A [political] movement occurring a hundred years after the French Revolution and not aiming at the removal of legal privileges cannot be regarded as a 'struggle for freedom', and [this deficiency] cannot be excused by the 'conditions of the times'.[85]

 

Presumably a notable improvement of the quality of historical stud­ies, at least at the elite universities, constitutes a major precondition for the emergence of the 'critical' historiography. Toprak, Pamuk, Keyder and Timur all work at such elite universities, or, as in Keyder's case, principally abroad. Their discourse thus is directed at 'educated readers' familiar with the major debates going on in the social sciences on an international level. Among these readers, stu­dents and fellow professionals probably make up a fairly high per­centage. But given the number of university students and graduates, this is already a reading public of appreciable size. At the Founda­tion for Turkish Social and Economic History, with its headquarters in Istanbul and branches in Ankara and the major provincial cities, the 'critical' scholars have found a forum where their ideas can be discussed.

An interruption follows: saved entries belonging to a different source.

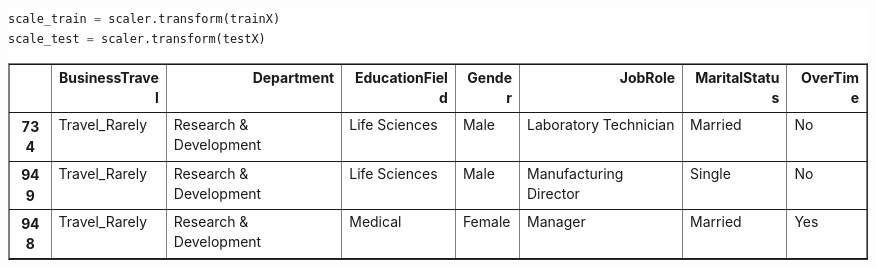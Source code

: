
```python
scale_train = scaler.transform(trainX)
scale_test = scaler.transform(testX)
```




<div>
<style scoped>
    .dataframe tbody tr th:only-of-type {
        vertical-align: middle;
    }

    .dataframe tbody tr th {
        vertical-align: top;
    }

    .dataframe thead th {
        text-align: right;
    }
</style>
<table border="1" class="dataframe">
  <thead>
    <tr style="text-align: right;">
      <th></th>
      <th>BusinessTravel</th>
      <th>Department</th>
      <th>EducationField</th>
      <th>Gender</th>
      <th>JobRole</th>
      <th>MaritalStatus</th>
      <th>OverTime</th>
    </tr>
  </thead>
  <tbody>
    <tr>
      <th>734</th>
      <td>Travel_Rarely</td>
      <td>Research &amp; Development</td>
      <td>Life Sciences</td>
      <td>Male</td>
      <td>Laboratory Technician</td>
      <td>Married</td>
      <td>No</td>
    </tr>
    <tr>
      <th>949</th>
      <td>Travel_Rarely</td>
      <td>Research &amp; Development</td>
      <td>Life Sciences</td>
      <td>Male</td>
      <td>Manufacturing Director</td>
      <td>Single</td>
      <td>No</td>
    </tr>
    <tr>
      <th>948</th>
      <td>Travel_Rarely</td>
      <td>Research &amp; Development</td>
      <td>Medical</td>
      <td>Female</td>
      <td>Manager</td>
      <td>Married</td>
      <td>Yes</td>
    </tr>
    <tr>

     In addition, one should not underestimate the importance of the fact that the Republic of Turkey is now over seventy-five years old, and the tense period of nation formation is largely over. With tele­communications widespread and relatively cheap and access to the internet increasing, certain sections of the academic milieu and big city readership in general are also more attuned to intellectual trends outside of Turkey. In the long run, some of the young people who have attended school abroad as the children of Turkish workers and who now have entered into the Istanbul or Ankara milieu presum­ably also will also increase the readership of the 'critical' historians.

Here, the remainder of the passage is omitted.